Work required:
Nothing but the lines from the one with "5. Subtract the" down to the one with "### Cumulative Funding" should be returned, exactly and with both ends included, from the material below.

Data to examine:
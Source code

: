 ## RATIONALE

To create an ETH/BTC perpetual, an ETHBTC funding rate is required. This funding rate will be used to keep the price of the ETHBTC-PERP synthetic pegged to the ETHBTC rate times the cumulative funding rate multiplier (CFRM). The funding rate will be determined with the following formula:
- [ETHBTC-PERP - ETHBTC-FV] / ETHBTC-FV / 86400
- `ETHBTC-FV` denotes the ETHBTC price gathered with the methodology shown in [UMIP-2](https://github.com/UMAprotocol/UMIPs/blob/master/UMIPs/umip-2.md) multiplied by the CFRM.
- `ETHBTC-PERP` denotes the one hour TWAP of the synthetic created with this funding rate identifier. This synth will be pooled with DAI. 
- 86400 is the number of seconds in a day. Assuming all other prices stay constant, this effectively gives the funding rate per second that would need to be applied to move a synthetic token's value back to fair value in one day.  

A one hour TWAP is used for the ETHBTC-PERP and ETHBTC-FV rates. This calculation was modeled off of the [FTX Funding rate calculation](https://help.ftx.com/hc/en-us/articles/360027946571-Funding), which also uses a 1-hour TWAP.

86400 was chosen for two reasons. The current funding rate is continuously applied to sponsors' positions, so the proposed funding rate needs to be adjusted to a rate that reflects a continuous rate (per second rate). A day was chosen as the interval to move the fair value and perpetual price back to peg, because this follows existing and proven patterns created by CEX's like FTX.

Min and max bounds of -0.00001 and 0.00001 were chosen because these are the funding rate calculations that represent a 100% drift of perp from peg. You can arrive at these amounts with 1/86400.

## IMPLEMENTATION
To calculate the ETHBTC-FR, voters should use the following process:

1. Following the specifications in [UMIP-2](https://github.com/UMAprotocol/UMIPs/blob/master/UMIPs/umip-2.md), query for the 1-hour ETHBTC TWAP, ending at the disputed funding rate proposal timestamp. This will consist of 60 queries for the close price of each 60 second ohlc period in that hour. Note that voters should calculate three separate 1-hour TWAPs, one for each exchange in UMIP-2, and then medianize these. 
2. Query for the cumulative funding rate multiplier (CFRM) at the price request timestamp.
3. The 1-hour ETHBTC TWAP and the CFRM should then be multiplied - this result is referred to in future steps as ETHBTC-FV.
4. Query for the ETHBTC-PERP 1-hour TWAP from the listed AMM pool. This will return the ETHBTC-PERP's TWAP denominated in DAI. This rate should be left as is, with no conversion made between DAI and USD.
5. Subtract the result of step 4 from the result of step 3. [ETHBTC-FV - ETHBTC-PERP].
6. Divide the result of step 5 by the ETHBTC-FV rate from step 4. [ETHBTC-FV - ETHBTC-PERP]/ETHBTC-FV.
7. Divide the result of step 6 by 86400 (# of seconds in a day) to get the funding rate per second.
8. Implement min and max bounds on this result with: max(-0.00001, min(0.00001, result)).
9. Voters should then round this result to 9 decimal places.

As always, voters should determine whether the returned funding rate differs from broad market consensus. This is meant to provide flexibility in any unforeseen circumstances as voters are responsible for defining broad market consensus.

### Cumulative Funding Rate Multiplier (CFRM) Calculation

* * *

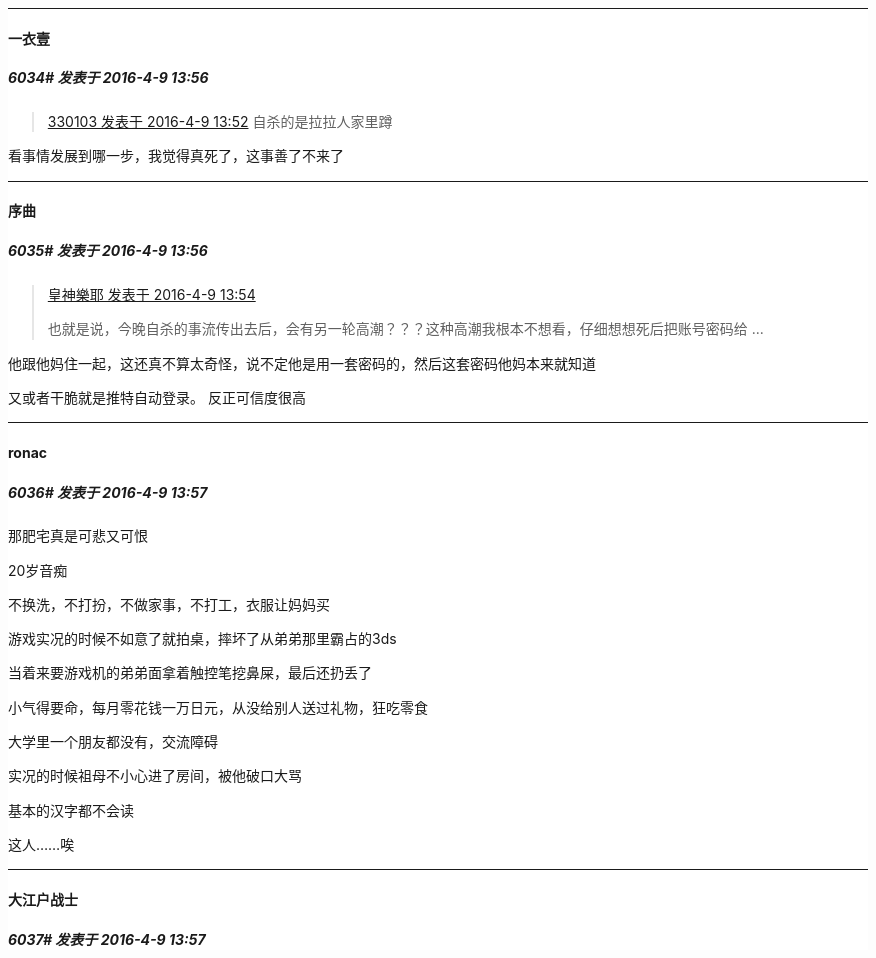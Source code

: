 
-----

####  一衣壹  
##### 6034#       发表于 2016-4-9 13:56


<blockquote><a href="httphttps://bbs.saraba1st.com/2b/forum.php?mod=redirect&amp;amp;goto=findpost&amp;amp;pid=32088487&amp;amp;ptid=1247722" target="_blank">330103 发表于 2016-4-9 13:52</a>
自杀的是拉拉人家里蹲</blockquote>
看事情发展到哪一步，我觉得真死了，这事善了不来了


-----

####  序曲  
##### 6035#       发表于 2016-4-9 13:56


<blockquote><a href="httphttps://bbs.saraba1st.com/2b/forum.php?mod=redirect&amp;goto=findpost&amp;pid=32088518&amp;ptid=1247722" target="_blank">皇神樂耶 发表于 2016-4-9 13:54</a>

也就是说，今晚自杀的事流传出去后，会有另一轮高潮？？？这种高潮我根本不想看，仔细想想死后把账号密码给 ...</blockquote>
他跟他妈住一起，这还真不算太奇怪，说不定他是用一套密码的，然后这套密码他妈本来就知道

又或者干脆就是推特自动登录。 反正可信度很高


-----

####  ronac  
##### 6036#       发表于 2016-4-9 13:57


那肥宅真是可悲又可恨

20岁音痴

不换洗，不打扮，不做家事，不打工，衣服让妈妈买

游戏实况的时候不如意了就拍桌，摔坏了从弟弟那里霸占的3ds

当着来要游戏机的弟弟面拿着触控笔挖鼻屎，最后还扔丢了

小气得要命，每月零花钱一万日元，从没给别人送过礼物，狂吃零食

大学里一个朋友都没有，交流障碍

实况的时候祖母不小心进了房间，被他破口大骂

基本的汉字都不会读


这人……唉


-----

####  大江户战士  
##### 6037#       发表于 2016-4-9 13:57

Expected answer:
5. Subtract the result of step 4 from the result of step 3. [ETHBTC-FV - ETHBTC-PERP].
6. Divide the result of step 5 by the ETHBTC-FV rate from step 4. [ETHBTC-FV - ETHBTC-PERP]/ETHBTC-FV.
7. Divide the result of step 6 by 86400 (# of seconds in a day) to get the funding rate per second.
8. Implement min and max bounds on this result with: max(-0.00001, min(0.00001, result)).
9. Voters should then round this result to 9 decimal places.

As always, voters should determine whether the returned funding rate differs from broad market consensus. This is meant to provide flexibility in any unforeseen circumstances as voters are responsible for defining broad market consensus.

### Cumulative Funding Rate Multiplier (CFRM) Calculation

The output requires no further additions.